JVM Diagnostics allows administrators to group sets of JVMs together into JVM pools. This provides the console user with a single view across all related JVMs. Hence all JVM's that make up a single application or a single cluster may be grouped together in an application. This allows administrators to visualize problems naturally and intuitively.
With JVM Diagnostics, you can perform real-time and historical diagnostics on your Java applications. This provides you with detailed insight on the root causes of production problems without having to reproduce the same problem in a Test or QA environment. You can play back transactions interactively from the browser and view the time spent in the network and the server.
Apart from the real-time data, you can also analyze historical data to diagnose problems that occurred in the past. You can view historical data that shows the time taken by end-user requests and the breakdown by Servlet, JSP, EJB, JDBC, and SQL layers.
This section lists some of the new JVM Diagnostics features in Oracle Enterprise Manager Cloud Control 12c:
Automated JVM Diagnostics Manager and Agent Deployment Procedure.
Customer provisioning scripts for deploying JVMD agent in production environment.
New home pages available for JVM Pool and JVM targets.
Top databases chart added to the JVM and JVM Pool target pages.
Metric Palette for JVMs and JVM Pools is now available and associated with WebLogic Server targets.
JVM Diagnostics integrated with the Middleware Diagnostics Advisor.
Automatic correlation between JVM and WebLogic Server targets.
JVM Diagnostics region is now included in Composite and Fusion Applications.

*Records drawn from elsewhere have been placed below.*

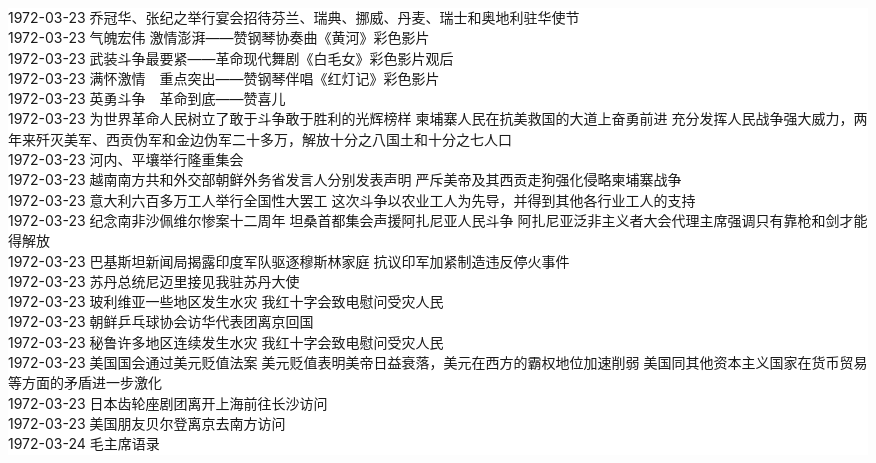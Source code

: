 1972-03-23 乔冠华、张纪之举行宴会招待芬兰、瑞典、挪威、丹麦、瑞士和奥地利驻华使节  
1972-03-23 气魄宏伟  激情澎湃——赞钢琴协奏曲《黄河》彩色影片  
1972-03-23 武装斗争最要紧——革命现代舞剧《白毛女》彩色影片观后  
1972-03-23 满怀激情　重点突出——赞钢琴伴唱《红灯记》彩色影片  
1972-03-23 英勇斗争　革命到底——赞喜儿  
1972-03-23 为世界革命人民树立了敢于斗争敢于胜利的光辉榜样  柬埔寨人民在抗美救国的大道上奋勇前进  充分发挥人民战争强大威力，两年来歼灭美军、西贡伪军和金边伪军二十多万，解放十分之八国土和十分之七人口  
1972-03-23 河内、平壤举行隆重集会  
1972-03-23 越南南方共和外交部朝鲜外务省发言人分别发表声明  严斥美帝及其西贡走狗强化侵略柬埔寨战争  
1972-03-23 意大利六百多万工人举行全国性大罢工  这次斗争以农业工人为先导，并得到其他各行业工人的支持  
1972-03-23 纪念南非沙佩维尔惨案十二周年  坦桑首都集会声援阿扎尼亚人民斗争  阿扎尼亚泛非主义者大会代理主席强调只有靠枪和剑才能得解放  
1972-03-23 巴基斯坦新闻局揭露印度军队驱逐穆斯林家庭  抗议印军加紧制造违反停火事件  
1972-03-23 苏丹总统尼迈里接见我驻苏丹大使  
1972-03-23 玻利维亚一些地区发生水灾  我红十字会致电慰问受灾人民  
1972-03-23 朝鲜乒乓球协会访华代表团离京回国  
1972-03-23 秘鲁许多地区连续发生水灾  我红十字会致电慰问受灾人民  
1972-03-23 美国国会通过美元贬值法案  美元贬值表明美帝日益衰落，美元在西方的霸权地位加速削弱  美国同其他资本主义国家在货币贸易等方面的矛盾进一步激化  
1972-03-23 日本齿轮座剧团离开上海前往长沙访问  
1972-03-23 美国朋友贝尔登离京去南方访问  
1972-03-24 毛主席语录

JVM threshold violations are now integrated with the Event subsystem.
Heap snapshots can be taken in HPROF format for external analysis. Heap snapshots can now be imported.

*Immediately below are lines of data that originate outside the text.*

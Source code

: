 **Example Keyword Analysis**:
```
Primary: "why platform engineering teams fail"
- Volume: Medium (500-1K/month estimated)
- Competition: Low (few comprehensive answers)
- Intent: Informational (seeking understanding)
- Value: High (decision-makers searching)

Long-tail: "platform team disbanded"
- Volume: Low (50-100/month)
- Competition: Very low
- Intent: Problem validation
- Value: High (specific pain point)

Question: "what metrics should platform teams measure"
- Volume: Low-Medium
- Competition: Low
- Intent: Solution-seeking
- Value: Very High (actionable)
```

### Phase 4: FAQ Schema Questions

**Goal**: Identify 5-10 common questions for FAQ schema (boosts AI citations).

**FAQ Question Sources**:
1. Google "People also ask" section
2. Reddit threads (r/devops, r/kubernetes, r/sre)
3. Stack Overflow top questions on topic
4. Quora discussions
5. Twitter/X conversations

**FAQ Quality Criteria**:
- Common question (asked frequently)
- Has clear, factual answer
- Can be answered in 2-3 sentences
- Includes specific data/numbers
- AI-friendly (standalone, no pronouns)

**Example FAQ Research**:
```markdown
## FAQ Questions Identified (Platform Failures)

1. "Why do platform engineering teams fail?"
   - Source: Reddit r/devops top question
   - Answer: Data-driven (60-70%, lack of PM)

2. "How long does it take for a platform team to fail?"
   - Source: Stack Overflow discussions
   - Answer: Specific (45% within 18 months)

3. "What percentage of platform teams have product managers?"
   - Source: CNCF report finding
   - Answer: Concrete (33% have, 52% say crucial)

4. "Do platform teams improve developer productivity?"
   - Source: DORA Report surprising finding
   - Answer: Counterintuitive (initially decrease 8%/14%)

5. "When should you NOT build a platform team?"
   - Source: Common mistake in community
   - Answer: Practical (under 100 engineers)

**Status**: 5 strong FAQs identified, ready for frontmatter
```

Performance Diagnostics and Live Thread Analysis pages can be directly accessed from the JVM target page.
Bi-directional integration between JVM threads and database sessions through Live Thread Analysis.
Thread State Transition charts and class histograms are now available.
RMI Thread State is now supported.
Wait Time on SQL (DB Wait), Thread Stack Local Objects Browser, Depth and number of locks are now displayed in the Live Thread Analysis page.
Sample analyzer can be accessed from the Thread State Transition Chart.
Windows 64, WLS Virtual Edition, Solaris x86-64 and AIX 64 platforms are now supported.
JVMD Manager is now supported for all OMS platforms.
The DB Agent is not required for cross tier correlation if you are using Oracle Database 11gR2 or later versions.
You can drill down to JVM Diagnostics from BTM, RUEI, and ESS.
Integration between JVM Diagnostics and Coherence, JVMD and ECM is now available.
The performance of the JVMTI engine has improved.
The JVM Diagnostics Manager is supported on all platforms on which the Oracle Management Service has been certified.
For the list of supported JVMs, refer to the My Oracle Support site where the latest certification information is available.
To use JVM Diagnostics, you must have either of the following Enterprise Manager system privileges:
JVM Diagnostics User: Allows you to view JVM Diagnostics data.
JVM Diagnostics Administrator: Allows you to manage JVM Diagnostics operations.
You can define these privileges in the Setup pages. For more details on defining these privileges, see the Enterprise Manager Security chapter in the Administration Guide.